The old man looked at me with an amused twinkle in his eye. He seemed to regard me as an interesting specimen of humanity.

"You are talking in the dark, my young friend," he said.

"No," I replied. "I am not talking in the dark, I am talking common sense. If I possessed a secret which was dangerous to any one, if I had it in my power to hurt any one, if I had money which some one desired, if some one hated me very much, if I had done any one any great injury, if I had stolen some young fellow's sweetheart, I could believe there might be truth in your words; but I have done none of these things. I have lived the most commonplace, humdrum life imaginable, and I haven't an enemy in the world. More than that, circumstances have made it unnecessary for any one to kill me. My death will come in a perfectly natural way in a very short time."

"What do you mean by that last sentence?"

"Just as I told you. If you do not believe me, I beg you to refer to Dr. Rhomboid, R-H-O-M-B-O-I-D, of Harley Street, London."

"I see. But you are a cool one!"

"I have no reason to be other than cool."

"You say you are a lawyer, but there is no need for you to tell me that."

"Still," I said, "I am interested in what you say. You have taken the trouble to come here at midnight, when every one else is asleep, and you tell me my life is in danger. I cannot believe that in the slightest degree; but the bump of curiosity, as the phrenologists say, is largely developed in my cranium. Tell me why you came."

"I have found out all about you that there is to know," he said between the puffs of his cigar.

"That didn't take you long," I replied.

Again there was a silence between us, during which he watched my face closely.

"Let me tell you this, my young friend. A man with sharp eyes, as yours are, and a brain quick to think, as yours is, is always in danger while a certain class of people exist."

"What class of people?"

He ignored my question entirely.

"You said just now," he remarked, "that the bump of curiosity in your cranium is largely developed."

"Very largely indeed."

"What is your interest in this coast? Why have you been seen creeping along the beach examining the cliffs?"

"Put it down to curiosity."

"Exactly! Curiosity. And let me tell you this, my young friend, that if your curiosity should be rewarded, you will be a dead man within twenty-four hours. You might, instead of living here in a perfectly defenseless way, surround yourself by a thousand safeguards; you might have as many sentries as the Kaiser himself, but your life would not be worth a pin's purchase."

"And a pin will not purchase much," I retorted.

"Exactly! That is why I tell you to leave here."

"You evidently know what you are talking about," I replied, "or at least you think you do.

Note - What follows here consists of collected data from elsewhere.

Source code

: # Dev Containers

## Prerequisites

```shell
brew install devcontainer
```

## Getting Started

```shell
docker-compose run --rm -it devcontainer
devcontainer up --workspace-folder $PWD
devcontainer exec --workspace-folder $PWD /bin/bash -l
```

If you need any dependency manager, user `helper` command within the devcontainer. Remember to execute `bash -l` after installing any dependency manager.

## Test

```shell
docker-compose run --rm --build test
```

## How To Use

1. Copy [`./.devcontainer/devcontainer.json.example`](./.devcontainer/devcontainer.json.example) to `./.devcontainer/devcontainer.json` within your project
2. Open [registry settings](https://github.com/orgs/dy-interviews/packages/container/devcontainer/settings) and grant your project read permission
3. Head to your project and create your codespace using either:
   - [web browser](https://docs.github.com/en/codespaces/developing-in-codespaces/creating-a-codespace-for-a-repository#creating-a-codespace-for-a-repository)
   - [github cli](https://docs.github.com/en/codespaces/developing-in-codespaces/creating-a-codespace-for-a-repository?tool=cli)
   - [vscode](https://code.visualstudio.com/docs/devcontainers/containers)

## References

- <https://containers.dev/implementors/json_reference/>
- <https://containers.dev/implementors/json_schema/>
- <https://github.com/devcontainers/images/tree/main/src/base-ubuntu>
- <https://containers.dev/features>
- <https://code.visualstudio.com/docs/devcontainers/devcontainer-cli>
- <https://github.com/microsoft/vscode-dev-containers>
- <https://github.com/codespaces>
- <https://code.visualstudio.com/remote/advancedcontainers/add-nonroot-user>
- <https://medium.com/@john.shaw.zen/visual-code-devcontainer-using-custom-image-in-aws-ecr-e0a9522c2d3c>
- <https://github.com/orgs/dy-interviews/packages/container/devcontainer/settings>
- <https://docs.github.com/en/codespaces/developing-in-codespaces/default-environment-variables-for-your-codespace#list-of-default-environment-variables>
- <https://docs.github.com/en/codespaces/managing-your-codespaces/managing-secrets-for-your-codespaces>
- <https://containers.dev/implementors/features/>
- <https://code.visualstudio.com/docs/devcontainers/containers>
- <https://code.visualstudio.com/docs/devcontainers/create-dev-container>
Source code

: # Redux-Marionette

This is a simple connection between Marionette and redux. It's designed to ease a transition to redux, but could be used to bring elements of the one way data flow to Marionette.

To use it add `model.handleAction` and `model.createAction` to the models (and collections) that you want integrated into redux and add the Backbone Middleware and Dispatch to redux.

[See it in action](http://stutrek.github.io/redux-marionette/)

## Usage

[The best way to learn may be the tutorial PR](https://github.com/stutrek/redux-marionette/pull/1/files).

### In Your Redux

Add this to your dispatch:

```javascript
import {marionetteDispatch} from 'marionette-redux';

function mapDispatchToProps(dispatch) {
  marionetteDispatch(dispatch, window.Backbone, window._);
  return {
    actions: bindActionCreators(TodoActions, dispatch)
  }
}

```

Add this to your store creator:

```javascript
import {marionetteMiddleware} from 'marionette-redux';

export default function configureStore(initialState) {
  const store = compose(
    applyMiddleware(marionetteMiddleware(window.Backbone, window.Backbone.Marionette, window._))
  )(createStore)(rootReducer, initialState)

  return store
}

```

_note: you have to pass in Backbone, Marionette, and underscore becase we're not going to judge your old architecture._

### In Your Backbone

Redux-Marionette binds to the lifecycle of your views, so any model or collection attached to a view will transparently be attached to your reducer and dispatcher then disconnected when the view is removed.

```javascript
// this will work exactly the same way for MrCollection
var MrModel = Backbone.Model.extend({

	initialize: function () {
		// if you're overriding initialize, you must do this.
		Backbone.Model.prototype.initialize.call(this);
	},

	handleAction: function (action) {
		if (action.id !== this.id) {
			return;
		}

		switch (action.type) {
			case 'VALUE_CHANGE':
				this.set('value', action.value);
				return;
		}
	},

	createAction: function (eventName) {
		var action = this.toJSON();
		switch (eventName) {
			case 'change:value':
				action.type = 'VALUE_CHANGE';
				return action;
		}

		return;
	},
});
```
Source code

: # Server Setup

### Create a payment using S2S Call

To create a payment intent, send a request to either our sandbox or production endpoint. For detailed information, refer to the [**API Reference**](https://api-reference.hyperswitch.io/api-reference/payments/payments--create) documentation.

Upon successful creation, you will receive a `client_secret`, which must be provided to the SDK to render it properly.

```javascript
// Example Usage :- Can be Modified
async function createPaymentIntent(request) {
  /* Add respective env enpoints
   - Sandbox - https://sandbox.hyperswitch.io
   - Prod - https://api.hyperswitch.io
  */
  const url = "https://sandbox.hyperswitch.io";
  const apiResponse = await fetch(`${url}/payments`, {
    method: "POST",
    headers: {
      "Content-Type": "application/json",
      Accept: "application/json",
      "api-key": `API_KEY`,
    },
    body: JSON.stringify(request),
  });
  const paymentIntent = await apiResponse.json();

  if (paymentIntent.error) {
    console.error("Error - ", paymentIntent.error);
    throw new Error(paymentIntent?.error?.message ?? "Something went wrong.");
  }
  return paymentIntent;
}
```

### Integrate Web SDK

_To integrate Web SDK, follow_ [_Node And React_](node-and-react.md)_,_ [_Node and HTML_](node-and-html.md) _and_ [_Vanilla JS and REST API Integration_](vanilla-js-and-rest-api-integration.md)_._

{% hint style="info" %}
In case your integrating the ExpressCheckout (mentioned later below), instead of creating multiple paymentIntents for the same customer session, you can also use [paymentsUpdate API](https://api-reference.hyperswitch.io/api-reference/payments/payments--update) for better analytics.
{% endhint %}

You will have noticed that I have not asked you any questions about yourself. There has seemed to be no reason why I should."

"Why? What do you know about me?"

"Practically nothing," I replied. "I am no Sherlock Holmes, and even if I were, I have not had sufficient energy to satisfy my curiosity; still, I can give you a rough outline of who and what you are. You built this little hut here, built it with care and intelligence, for which I am very grateful. You had as your man Friday, an idiot who went by the name of Fever Lurgy. You lived here like a hermit for years, and were a mystery to every one. Still, people did not trouble much about you, as a good many unconventional people live along the coast. I find that about a mile farther on from here, in another little bay, several artists have built little huts similar to this. One or two writing fellows also live lonely lives on this Cornish coast. You became known as Father Abraham; you showed yourself to practically no one; then, suddenly you left. There were signs of violence in the little room where you slept, and where I now sleep, and it was given out that you were the victim of foul play, that possibly you were murdered. Evidently, however, you were not. As a consequence, there was a good amount of honest sympathy wasted."